Aos poucos é revelado o descontentamento de Amy em mudar-se para a terra de seu cônjuge – Missouri – longe da urbanidade de sua Nova York. O fracasso em salva sua sogra faz custar muito de sua moral, uma vez que ela era a válvula de escape para ele, somente usada no sexo. Um objeto. Notar o desprezo não é nada perto da percepção dele em estar amedrontada.

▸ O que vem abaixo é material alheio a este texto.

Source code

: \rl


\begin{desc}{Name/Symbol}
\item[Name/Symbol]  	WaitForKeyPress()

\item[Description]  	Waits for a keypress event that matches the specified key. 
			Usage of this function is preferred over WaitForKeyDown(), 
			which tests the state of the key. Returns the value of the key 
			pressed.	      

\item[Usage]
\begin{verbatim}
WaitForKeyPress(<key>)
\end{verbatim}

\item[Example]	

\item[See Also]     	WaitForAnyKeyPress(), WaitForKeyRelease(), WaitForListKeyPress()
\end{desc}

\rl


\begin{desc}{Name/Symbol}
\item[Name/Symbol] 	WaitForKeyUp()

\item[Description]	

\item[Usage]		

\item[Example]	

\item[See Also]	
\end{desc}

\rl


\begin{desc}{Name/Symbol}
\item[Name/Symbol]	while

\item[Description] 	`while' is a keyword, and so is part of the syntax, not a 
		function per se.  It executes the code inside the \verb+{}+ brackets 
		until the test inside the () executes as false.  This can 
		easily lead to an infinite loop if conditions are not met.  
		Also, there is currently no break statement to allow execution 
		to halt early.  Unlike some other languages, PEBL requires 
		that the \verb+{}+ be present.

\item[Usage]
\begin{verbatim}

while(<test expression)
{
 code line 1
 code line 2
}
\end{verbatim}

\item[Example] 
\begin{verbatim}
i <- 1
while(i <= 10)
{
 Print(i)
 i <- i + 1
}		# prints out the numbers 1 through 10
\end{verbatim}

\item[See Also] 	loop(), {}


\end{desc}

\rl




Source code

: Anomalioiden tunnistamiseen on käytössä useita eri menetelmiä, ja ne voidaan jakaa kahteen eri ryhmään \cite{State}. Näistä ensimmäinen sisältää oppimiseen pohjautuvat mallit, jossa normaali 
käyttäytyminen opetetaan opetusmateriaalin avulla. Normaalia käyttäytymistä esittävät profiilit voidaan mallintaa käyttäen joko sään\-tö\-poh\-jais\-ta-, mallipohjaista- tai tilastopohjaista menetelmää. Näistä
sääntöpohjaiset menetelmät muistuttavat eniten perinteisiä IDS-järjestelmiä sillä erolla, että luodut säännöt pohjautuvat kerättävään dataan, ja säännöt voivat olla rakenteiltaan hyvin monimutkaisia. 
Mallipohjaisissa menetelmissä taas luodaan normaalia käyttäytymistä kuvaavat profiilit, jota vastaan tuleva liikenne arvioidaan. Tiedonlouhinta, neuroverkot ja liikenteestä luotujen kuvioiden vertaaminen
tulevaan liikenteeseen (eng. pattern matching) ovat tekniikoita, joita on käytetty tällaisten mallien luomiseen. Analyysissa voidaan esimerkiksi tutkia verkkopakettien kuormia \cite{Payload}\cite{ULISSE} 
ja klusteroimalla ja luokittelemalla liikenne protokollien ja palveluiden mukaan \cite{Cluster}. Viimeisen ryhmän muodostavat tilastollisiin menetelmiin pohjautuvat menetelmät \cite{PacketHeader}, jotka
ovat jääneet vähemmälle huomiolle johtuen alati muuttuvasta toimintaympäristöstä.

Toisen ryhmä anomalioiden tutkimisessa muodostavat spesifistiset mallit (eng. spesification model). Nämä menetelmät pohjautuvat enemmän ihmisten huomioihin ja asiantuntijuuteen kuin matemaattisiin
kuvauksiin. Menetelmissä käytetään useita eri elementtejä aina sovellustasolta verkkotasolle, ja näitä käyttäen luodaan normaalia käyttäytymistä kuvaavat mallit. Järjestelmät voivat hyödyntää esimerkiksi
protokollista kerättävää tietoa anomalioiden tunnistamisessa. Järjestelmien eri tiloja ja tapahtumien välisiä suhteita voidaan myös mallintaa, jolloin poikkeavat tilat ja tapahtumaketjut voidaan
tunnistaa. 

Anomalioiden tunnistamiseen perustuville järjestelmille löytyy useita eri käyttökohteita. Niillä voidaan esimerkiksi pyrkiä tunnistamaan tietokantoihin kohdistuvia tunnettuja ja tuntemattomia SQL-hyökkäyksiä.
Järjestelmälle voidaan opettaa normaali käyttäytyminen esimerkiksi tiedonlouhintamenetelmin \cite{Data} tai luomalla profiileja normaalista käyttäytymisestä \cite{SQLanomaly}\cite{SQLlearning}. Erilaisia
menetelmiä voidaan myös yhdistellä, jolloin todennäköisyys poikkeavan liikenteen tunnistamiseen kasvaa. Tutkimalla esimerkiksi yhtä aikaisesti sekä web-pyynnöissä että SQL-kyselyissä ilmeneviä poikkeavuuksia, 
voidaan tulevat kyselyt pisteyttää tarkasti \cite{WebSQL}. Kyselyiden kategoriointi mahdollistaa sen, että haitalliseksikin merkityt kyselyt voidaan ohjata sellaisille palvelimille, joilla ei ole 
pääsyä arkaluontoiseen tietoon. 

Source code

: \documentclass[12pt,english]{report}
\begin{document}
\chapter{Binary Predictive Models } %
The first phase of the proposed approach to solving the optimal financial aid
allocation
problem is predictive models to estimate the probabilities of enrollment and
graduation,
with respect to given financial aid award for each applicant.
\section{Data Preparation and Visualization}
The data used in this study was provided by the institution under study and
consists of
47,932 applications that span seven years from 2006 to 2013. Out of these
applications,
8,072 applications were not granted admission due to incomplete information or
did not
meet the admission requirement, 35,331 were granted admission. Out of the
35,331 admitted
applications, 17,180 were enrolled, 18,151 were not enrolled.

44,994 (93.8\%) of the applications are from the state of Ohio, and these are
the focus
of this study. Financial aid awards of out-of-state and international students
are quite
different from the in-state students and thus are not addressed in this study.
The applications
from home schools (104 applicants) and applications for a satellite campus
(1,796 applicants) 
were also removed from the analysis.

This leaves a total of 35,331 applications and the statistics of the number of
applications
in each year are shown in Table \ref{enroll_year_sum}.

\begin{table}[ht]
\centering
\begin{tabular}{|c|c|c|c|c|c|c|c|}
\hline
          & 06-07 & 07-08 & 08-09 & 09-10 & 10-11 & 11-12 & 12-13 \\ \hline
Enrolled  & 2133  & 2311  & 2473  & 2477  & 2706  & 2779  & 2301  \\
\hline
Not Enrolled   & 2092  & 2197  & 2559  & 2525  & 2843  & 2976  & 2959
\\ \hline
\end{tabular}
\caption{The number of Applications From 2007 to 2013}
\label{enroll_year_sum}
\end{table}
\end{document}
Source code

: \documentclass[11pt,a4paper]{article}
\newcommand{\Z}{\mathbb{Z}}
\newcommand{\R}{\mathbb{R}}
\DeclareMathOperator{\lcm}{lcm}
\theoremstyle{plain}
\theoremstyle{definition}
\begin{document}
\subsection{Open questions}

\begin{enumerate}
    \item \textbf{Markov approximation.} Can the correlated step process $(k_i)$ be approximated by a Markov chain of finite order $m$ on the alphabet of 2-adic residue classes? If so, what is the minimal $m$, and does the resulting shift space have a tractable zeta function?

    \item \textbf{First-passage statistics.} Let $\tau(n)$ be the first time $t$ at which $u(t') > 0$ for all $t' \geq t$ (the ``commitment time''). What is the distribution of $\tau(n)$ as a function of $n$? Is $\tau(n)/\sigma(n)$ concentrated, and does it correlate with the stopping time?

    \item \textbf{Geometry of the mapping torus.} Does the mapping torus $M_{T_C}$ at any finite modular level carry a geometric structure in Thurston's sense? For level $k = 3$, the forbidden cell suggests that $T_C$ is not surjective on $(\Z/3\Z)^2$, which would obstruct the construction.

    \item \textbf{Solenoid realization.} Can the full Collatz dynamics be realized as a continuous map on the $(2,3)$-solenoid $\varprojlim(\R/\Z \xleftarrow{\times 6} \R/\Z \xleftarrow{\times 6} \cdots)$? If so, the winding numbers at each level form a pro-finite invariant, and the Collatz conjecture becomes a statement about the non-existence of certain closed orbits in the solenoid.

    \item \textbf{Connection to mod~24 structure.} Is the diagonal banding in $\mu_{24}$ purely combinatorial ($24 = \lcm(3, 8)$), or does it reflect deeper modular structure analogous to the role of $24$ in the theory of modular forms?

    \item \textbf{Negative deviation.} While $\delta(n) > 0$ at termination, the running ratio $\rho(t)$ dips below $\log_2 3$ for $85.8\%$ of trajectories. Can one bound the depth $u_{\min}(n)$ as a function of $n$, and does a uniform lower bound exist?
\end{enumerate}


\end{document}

A insensibilidade acaba sendo mais um indício de culpa e de associação a sociopatia para o marido da “vítima”. Nick sente-se estafado por sempre ser julgado como um crápula por praticamente todas as mulheres em tela. O fato dele não ser um exemplo de conduta não garante a si a culpa automática. As mentiras que pratica pregam contra a sua inocência e ele não para. Fato é que ambos se sentiam como intrusos.
O roteiro apresenta alguns twists, exibindo a desaparecida arquitetando um plano, cujo senso de punição e vingança, supostamente feita pela mulher. Tudo urdido como deveria ser, pelas mãos de uma perfeita e experiente contadora de história, que busca justiçar aquele a quem machucou-a, pondo a testosterona como objeto de ódio. O ego amargurado a faz ser verborrágica em seu processo de revide, absolutamente fria e minuciosa. O paradigma da vilania muda, desde a suspeita do impingidor do mal até a feitoria do plano maligno. Até o trabalho detetivesco muda de mãos, numa assaz estratégia narrativa em reverter clichês do gênero policial.
As falhas de concepção dos planos de Amy/Nancy ajudam a aumentar o escopo de realidade, assim como o transtorno de limpeza dela. Mesmo dando errado o primeiro plano, ambos os lados da contenda prosseguem avançando, movidos por instinto na maioria das vezes. Até os papéis de manipulador e manipulado mudam, assim como há reviravoltas com relação a quem dá as cartas a mesa.
O cinismo carregado nos atos de cada uma das pessoas mostradas pela câmera de Fincher proíbe o espectador de torcer por qualquer um dos personagens. O jogo de lobos prossegue, repleto de erros e de surpresas da parte dos que pareciam ingênuos ou incautos. A situação consegue se sustentar tão louca – e sanguinário – que o planejamento secundário beira a perfeição, assim como a direção da obra. A lente de Fincher é tão fria quanto o caráter de Amy, igualmente psicopata e calculista. A falsidade manipuladora e carismática de Garota Exemplar faz deste um dos melhores suspenses de sua filmografia, destes, o que mais valoriza a ambiguidade de alma e de ethos, sendo deveras amoral, cuja culpa ou arrependimento passam longe, onde o sangue dos inocentes é facilmente retirável, com um ato tão corriqueiro quanto um banho antes de dormir.
A vida idílica e dissimulada ganha o posto de fantasia suprema, numa alegoria ao eterno teatro chamado casamento, cujo uma das partes tem de viver sob o fio da navalha, como uma presa fácil a espera do seu abatimento inexorável. O roteiro Gillian Flyn é baseado na dualidade típica de um casal, se valendo de um personagem feminino forte, que conta uma história forte, valendo-se da manipulação, a mãe de todos os pecados de vaidade, que faz da tirania da felicidade a base do sentido hipócrita de viver.